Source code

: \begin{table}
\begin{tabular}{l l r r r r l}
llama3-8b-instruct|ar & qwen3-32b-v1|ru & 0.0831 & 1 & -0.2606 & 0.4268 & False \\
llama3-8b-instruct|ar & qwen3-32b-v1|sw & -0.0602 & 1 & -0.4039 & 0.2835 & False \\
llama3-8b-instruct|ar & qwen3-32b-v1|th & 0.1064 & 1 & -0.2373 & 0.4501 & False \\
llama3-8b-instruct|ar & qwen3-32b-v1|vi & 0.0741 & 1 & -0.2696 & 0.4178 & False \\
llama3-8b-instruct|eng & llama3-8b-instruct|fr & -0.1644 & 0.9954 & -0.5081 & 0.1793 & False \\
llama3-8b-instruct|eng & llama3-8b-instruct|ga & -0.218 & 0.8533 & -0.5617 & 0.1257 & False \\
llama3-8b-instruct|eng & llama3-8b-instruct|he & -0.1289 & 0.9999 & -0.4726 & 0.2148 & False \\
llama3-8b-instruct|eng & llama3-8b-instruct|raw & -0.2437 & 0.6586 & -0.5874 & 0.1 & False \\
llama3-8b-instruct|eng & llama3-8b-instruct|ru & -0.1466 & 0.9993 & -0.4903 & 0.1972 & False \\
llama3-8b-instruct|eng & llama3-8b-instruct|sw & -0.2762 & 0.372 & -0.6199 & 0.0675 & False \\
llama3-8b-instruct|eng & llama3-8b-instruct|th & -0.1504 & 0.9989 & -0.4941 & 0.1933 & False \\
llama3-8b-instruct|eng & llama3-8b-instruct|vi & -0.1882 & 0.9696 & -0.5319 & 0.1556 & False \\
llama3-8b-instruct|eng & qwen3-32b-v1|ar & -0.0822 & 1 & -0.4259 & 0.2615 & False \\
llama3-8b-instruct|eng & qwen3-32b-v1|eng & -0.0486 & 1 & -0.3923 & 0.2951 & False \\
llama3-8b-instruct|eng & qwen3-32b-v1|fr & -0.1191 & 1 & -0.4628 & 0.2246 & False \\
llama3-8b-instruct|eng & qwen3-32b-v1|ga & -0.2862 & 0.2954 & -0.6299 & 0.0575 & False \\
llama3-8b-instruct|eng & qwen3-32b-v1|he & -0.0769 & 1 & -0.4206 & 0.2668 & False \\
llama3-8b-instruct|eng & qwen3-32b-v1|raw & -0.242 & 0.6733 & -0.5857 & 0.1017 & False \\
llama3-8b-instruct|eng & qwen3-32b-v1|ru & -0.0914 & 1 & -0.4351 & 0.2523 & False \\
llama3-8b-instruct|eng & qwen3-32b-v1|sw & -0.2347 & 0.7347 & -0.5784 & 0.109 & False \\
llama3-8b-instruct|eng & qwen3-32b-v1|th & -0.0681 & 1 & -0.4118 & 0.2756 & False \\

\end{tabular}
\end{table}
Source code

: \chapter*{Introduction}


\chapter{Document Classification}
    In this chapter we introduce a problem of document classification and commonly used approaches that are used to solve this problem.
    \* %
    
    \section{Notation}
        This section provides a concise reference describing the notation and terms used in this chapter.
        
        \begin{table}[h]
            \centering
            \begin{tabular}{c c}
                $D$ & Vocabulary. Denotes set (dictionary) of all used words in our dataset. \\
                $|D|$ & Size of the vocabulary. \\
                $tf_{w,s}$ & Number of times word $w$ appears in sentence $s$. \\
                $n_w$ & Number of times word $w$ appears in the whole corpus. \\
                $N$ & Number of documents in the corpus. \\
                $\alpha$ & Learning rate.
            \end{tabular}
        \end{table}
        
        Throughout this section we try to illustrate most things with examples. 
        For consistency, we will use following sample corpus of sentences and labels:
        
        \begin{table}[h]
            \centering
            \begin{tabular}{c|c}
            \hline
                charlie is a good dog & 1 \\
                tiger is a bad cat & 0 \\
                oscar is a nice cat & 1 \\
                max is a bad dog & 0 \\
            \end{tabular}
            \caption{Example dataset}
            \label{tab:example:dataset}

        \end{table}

☆ ☆ ☆ ☆

[Exercise details] Gather, from the listing above, every line carrying the word "times".

[Exercise solution]
                $tf_{w,s}$ & Number of times word $w$ appears in sentence $s$. \\
                $n_w$ & Number of times word $w$ appears in the whole corpus. \\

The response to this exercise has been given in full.